Minuteman Founder Must Pay Former Close Ally He Smeared
Jim Gilchrist, co-founder of the border-watching Minuteman Project, has never been shy about expressing his opinions, especially when it comes to his many critics. But now his pugnaciousness has cost him dearly in a long-running feud with a former Minuteman ally.
Last month, an Orange County, Calif., Superior Court judge issued a summary ruling in a series of small-claims suits, declaring that Gilchrist had indulged in "Big Lie" tactics by publicly smearing a woman named Deborah Courtney — a former key member of the board of directors of Gilchrist's organization — and ordered him to pay her $42,501.
It's only the latest comedown in the long and steady decline of Gilchrist's anti-immigrant outfit. In the seven years since the Minuteman Project (MMP) made a national media splash with vigilante border watches in Arizona and elsewhere, the border-watch movement has largely fallen on hard times – and no one symbolizes that fall better than Gilchrist.
The civil-lawsuit loss was only the latest chapter in the six-year soap opera that followed the eruption of an internal feud in the ranks of the Minuteman Project in late 2006, the immediate result of which was that the MMP board – including Courtney – fired Gilchrist and assumed control of the operation.

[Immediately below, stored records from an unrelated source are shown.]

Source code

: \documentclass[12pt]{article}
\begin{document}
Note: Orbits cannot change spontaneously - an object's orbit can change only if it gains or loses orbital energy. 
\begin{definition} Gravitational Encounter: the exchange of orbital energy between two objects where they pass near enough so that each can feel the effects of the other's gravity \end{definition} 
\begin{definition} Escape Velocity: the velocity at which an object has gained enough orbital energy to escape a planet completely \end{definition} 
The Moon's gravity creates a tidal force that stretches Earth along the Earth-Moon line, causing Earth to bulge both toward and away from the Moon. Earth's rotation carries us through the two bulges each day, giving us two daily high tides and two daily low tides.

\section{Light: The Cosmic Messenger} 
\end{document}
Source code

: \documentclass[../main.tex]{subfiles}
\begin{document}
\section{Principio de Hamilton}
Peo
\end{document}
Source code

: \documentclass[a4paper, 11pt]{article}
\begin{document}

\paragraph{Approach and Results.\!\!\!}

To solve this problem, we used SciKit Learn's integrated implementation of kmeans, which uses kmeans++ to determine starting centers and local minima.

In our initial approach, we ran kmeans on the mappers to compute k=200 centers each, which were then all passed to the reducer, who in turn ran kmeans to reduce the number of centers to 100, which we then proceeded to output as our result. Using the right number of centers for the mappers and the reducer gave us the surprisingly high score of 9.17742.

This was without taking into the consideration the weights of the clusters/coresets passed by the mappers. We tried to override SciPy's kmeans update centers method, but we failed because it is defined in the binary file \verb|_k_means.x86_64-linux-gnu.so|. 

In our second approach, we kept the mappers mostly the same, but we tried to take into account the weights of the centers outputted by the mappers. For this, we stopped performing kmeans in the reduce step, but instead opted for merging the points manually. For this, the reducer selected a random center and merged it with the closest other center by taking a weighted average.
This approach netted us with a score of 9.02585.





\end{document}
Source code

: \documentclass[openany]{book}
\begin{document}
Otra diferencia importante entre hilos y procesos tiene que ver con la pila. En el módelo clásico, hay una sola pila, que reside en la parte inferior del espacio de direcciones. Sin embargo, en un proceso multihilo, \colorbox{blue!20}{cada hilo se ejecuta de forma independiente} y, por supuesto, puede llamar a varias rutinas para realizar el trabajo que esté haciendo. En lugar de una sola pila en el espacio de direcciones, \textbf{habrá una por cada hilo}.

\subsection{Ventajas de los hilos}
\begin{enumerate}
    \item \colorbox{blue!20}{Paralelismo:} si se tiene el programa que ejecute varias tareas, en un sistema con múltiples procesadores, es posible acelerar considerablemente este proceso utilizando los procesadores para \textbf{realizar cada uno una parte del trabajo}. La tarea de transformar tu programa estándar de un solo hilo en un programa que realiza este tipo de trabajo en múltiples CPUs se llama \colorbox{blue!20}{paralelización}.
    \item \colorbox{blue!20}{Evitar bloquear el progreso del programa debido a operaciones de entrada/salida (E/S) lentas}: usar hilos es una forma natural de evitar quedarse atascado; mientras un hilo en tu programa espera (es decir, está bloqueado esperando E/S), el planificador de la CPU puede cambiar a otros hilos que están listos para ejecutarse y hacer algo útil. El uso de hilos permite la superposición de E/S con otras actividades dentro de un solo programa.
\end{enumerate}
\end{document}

From there, the dispute degenerated into a blizzard of lawsuits, with Gilchrist first claiming he had become the sole member of the board of directors and accusing the board of attempting to hijack his organization. He eventually dropped that suit, but the board meanwhile countered with one of its own, accusing Gilchrist and his cohorts of fraud. That lawsuit worked its way through Orange County’s court system for nearly a year before the judge in the case dismissed it, at least partially at the plaintiffs’ behest, in May 2008.
Shortly after the dismissal, the board (this time with a new lawyer) filed a fresh version of the case; that one eventually went Gilchrist’s way, and he regained full control of the MMP in December 2009. The next month, the Orange County judge hearing the matter issued a permanent injunction barring the board members from bringing any further action in the matter. In April of 2010, a jury ordered the board members to pay Gilchrist back $4,000 it had withdrawn from a bank account.

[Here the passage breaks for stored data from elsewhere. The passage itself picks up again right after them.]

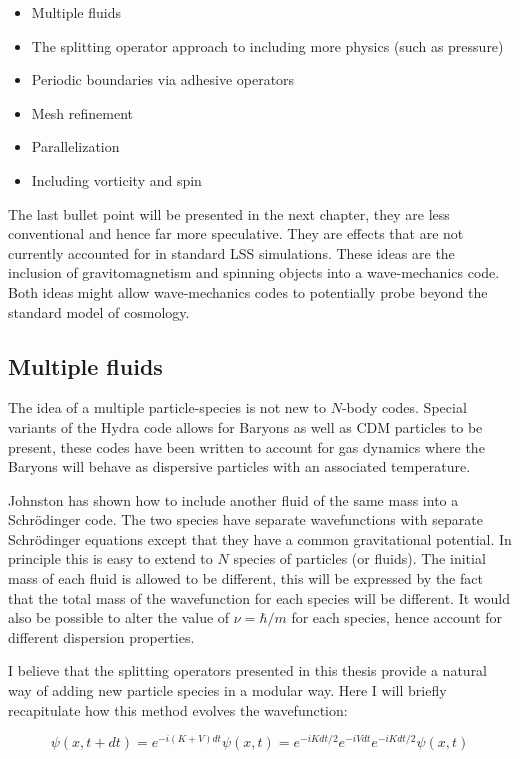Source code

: \begin{itemize}
\item Multiple fluids
\item The splitting operator approach to including more physics (such as pressure)
\item Periodic boundaries via adhesive operators
\item Mesh refinement
\item Parallelization
\item Including vorticity and spin
\end{itemize}

\noindent The last bullet point will be presented in the next chapter, they are less conventional and hence far more speculative. They are effects that are not currently accounted for in standard LSS simulations. These ideas are the inclusion of gravitomagnetism and spinning objects into a wave-mechanics code. Both ideas might allow wave-mechanics codes to potentially probe beyond the standard model of cosmology.


\subsection{Multiple fluids}
The idea of a multiple particle-species is not new to $N$-body codes. Special variants \citep{bib_hmpc1} of the Hydra code \citep{bib_hmpc} allows for Baryons as well as CDM particles to be present, these codes have been written to account for gas dynamics where the Baryons will behave as dispersive particles with an associated temperature.

Johnston has shown how to include another fluid of the same mass into a Schr\"odinger code. The two species have separate wavefunctions with separate Schr\"odinger equations except that they have a common gravitational potential. In principle this is easy to extend to $N$ species of particles (or fluids). The initial mass of each fluid is allowed to be different, this will be expressed by the fact that the total mass of the wavefunction for each species will be different. It would also be possible to alter the value of $\nu = \hbar/m$ for each species, hence account for different dispersion properties.

I believe that the splitting operators presented in this thesis provide a natural way of adding new particle species in a modular way. Here I will briefly recapitulate how this method evolves the wavefunction:

\begin{equation}
\psi(x, t+dt) = e^{-i (K+V) dt} \psi(x, t) = e^{-i K dt/2}e^{-i V dt}e^{-i K dt/2} \psi(x, t)
\end{equation}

That wasn't the end of it, though. Afterward, Gilchrist embarked on an online smear campaign against Courtney and her cohorts. After it had continued for a while, Courtney decided to put an end to it, and filed a series of defamation suits in small-claims court.
Gilchrist, the lawsuits pointed out, had described Deborah Courtney online as a criminal who had been "convicted by a jury of her peers" of committing specific federal offenses including "postal fraud," "federal bank fraud," "federal bank theft," "U.S. Postal fraud," "violations of federal Internet laws," "interstate document fraud" and, in one particularly detailed attack, of "violating one or all of the following Federal laws: Title 18, Sections 1030, 1708, 1341, and 1342, having to do with computer fraud and Internet abuse, engaging in a fraudulent scheme to divert monies, attempting to divert U.S. Mail, and mail tampering."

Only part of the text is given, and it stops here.